> _Task_
Every line that contains the word "eventA" should be copied from the records below.
#####
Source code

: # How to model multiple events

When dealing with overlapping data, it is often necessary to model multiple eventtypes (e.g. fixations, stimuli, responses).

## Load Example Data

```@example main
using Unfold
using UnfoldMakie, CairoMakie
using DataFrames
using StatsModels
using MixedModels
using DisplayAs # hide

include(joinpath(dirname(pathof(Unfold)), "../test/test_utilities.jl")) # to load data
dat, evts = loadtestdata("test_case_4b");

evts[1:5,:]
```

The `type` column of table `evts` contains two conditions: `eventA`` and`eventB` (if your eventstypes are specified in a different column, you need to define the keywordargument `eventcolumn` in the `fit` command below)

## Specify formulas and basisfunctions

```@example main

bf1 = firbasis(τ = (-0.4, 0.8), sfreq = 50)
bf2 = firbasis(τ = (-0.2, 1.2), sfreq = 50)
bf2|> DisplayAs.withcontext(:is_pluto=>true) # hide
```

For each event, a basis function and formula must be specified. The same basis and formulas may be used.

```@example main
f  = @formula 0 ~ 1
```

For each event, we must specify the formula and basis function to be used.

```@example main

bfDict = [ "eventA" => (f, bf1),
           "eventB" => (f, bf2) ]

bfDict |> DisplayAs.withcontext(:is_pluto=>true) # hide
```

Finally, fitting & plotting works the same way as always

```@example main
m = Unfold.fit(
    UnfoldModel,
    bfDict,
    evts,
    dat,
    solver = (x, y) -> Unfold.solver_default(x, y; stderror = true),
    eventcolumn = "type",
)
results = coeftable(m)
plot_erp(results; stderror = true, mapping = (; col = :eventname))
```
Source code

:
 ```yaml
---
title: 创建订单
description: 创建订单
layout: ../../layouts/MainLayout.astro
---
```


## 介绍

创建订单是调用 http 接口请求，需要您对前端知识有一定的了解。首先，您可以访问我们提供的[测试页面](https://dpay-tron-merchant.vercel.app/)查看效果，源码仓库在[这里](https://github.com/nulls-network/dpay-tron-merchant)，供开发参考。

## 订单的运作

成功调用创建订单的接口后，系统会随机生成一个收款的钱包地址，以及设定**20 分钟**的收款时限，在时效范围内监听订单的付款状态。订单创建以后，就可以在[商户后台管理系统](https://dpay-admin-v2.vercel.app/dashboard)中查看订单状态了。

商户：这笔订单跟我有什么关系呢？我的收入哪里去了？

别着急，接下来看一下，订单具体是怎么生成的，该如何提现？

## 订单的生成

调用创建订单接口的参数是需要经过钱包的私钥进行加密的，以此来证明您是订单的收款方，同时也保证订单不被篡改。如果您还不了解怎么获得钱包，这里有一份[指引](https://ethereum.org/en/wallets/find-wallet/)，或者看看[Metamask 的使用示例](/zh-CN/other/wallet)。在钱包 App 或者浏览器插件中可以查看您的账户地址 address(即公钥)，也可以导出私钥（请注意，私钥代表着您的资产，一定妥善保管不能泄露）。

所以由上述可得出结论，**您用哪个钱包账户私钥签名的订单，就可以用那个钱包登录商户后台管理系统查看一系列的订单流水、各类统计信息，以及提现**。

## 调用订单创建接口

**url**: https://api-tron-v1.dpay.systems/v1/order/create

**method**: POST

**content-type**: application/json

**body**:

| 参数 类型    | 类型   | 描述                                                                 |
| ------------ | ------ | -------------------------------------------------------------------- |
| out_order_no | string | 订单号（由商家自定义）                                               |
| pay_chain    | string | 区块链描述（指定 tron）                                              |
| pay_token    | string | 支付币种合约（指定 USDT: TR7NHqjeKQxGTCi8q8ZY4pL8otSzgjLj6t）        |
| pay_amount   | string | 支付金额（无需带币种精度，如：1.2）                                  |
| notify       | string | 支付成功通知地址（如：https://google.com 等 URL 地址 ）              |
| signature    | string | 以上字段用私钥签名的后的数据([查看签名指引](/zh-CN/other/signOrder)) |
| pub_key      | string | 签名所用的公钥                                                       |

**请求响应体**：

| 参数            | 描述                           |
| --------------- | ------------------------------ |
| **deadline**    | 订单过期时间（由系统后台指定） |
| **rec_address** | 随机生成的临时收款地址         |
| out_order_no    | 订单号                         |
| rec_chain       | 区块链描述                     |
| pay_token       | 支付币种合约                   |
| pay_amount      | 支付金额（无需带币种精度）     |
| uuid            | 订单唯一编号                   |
#####
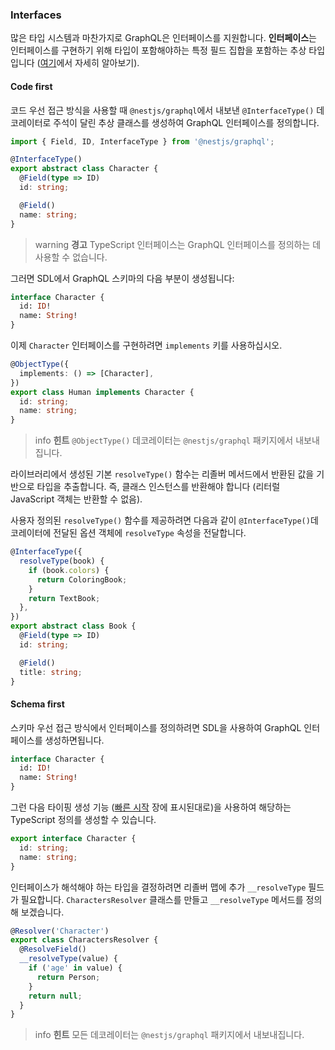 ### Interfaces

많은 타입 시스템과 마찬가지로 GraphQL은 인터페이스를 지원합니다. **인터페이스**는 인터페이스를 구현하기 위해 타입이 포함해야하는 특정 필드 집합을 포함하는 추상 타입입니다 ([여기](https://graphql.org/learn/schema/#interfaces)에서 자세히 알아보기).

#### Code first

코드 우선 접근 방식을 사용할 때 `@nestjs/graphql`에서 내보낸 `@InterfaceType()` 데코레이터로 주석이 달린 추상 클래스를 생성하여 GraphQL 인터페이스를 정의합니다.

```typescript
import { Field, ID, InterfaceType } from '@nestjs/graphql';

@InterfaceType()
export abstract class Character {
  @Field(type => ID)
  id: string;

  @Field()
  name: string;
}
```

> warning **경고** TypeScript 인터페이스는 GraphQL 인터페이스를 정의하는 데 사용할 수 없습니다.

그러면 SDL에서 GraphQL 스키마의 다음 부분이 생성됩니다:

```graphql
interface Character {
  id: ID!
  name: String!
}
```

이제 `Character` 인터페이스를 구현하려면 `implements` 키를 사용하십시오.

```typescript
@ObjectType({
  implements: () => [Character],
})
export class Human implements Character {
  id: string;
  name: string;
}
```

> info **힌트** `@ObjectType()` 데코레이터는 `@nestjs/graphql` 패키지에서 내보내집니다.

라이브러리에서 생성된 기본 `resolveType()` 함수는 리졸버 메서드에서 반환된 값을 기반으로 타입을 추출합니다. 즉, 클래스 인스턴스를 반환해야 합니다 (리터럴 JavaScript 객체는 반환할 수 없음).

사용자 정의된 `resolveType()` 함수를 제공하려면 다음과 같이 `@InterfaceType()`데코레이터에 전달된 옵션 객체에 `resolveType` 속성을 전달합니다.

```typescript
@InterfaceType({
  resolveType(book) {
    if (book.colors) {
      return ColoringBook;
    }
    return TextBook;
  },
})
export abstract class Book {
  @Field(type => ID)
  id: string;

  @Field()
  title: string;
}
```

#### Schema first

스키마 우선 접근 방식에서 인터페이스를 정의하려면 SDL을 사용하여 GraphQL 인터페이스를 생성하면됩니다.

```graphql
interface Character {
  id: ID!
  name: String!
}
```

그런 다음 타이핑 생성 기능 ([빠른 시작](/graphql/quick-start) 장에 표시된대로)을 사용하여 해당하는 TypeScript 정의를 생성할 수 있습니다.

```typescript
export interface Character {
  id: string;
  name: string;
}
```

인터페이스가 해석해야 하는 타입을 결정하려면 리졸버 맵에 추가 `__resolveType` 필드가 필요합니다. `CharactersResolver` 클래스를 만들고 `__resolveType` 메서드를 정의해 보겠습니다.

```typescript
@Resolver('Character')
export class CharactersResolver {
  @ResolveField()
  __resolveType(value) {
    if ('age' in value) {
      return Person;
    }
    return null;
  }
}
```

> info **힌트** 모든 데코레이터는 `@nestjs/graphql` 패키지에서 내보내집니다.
#####
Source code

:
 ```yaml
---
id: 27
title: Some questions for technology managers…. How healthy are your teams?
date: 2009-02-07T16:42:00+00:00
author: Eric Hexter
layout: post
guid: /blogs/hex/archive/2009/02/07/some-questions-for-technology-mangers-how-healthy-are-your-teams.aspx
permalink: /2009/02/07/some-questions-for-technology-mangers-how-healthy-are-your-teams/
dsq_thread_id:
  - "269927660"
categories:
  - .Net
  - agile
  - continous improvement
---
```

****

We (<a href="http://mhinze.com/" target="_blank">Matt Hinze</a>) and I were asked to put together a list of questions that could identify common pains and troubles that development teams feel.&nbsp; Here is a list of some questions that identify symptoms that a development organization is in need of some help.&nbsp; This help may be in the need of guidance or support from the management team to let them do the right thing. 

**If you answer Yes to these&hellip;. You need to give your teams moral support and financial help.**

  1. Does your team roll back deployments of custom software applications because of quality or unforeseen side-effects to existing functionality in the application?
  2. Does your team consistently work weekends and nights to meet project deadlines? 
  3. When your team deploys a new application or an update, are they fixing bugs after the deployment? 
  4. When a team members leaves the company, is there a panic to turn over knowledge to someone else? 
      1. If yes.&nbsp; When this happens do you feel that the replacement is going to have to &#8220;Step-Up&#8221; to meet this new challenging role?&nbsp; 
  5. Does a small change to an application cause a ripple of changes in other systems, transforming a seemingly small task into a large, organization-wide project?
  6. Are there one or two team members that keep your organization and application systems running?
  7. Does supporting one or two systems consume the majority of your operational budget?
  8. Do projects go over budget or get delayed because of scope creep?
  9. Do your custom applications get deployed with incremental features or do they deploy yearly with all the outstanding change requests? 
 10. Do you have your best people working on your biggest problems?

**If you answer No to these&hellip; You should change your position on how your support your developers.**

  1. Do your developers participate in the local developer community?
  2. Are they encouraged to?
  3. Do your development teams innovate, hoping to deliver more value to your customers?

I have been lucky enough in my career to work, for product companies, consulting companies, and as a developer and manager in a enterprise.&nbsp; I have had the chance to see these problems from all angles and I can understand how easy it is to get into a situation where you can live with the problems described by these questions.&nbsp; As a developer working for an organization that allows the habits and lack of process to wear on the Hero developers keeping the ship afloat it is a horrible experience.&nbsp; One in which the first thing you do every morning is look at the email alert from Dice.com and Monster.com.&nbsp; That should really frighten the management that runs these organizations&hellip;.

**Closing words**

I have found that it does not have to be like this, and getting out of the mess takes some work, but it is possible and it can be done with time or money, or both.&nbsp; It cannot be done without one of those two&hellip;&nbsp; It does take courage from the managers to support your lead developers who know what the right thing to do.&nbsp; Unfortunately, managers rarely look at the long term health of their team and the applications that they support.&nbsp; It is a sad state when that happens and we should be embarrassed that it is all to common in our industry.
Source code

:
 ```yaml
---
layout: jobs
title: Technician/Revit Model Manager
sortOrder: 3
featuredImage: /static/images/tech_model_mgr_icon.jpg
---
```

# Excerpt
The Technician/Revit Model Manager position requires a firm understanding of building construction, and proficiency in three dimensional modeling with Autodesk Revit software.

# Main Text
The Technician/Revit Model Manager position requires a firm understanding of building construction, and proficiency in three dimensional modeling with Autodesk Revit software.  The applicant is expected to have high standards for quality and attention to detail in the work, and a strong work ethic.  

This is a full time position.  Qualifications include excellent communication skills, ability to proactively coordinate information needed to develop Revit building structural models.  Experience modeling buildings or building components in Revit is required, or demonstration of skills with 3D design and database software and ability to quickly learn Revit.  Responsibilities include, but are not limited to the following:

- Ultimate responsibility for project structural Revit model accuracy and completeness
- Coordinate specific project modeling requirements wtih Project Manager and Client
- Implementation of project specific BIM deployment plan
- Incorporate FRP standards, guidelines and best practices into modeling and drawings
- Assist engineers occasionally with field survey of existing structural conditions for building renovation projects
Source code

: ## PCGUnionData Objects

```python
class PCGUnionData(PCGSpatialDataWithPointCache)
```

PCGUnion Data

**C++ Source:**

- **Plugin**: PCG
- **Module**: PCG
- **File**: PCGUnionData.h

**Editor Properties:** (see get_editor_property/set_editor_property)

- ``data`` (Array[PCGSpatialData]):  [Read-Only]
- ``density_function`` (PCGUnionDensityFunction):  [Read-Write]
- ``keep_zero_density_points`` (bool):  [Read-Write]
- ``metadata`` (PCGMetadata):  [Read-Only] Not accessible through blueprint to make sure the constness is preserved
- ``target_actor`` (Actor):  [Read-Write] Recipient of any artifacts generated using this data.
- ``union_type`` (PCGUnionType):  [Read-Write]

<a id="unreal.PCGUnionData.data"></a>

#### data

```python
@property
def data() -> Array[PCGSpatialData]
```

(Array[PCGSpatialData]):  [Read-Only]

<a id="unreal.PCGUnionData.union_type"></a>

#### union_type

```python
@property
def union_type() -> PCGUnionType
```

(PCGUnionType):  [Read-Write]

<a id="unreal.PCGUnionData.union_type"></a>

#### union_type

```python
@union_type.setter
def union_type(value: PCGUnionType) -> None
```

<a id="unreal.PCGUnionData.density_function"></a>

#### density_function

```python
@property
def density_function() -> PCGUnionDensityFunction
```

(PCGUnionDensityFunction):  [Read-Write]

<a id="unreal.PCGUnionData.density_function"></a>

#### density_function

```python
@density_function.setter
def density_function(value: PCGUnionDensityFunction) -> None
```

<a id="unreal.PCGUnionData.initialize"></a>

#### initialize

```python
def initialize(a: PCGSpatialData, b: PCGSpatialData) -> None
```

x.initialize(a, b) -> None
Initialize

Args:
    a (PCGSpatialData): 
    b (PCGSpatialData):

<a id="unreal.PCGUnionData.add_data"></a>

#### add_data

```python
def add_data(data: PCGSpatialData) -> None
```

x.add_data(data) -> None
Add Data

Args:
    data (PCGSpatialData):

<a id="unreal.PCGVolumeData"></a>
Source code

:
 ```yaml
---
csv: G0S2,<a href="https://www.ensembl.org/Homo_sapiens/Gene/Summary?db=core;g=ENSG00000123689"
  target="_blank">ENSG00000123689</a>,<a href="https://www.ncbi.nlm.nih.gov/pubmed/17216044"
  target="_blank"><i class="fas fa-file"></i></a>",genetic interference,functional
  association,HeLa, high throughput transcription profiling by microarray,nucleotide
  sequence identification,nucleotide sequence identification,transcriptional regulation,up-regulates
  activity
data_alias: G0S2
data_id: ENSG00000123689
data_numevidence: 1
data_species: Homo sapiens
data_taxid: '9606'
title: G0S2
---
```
#####
> _Response area_
The `type` column of table `evts` contains two conditions: `eventA`` and`eventB` (if your eventstypes are specified in a different column, you need to define the keywordargument `eventcolumn` in the `fit` command below)
bfDict = [ "eventA" => (f, bf1),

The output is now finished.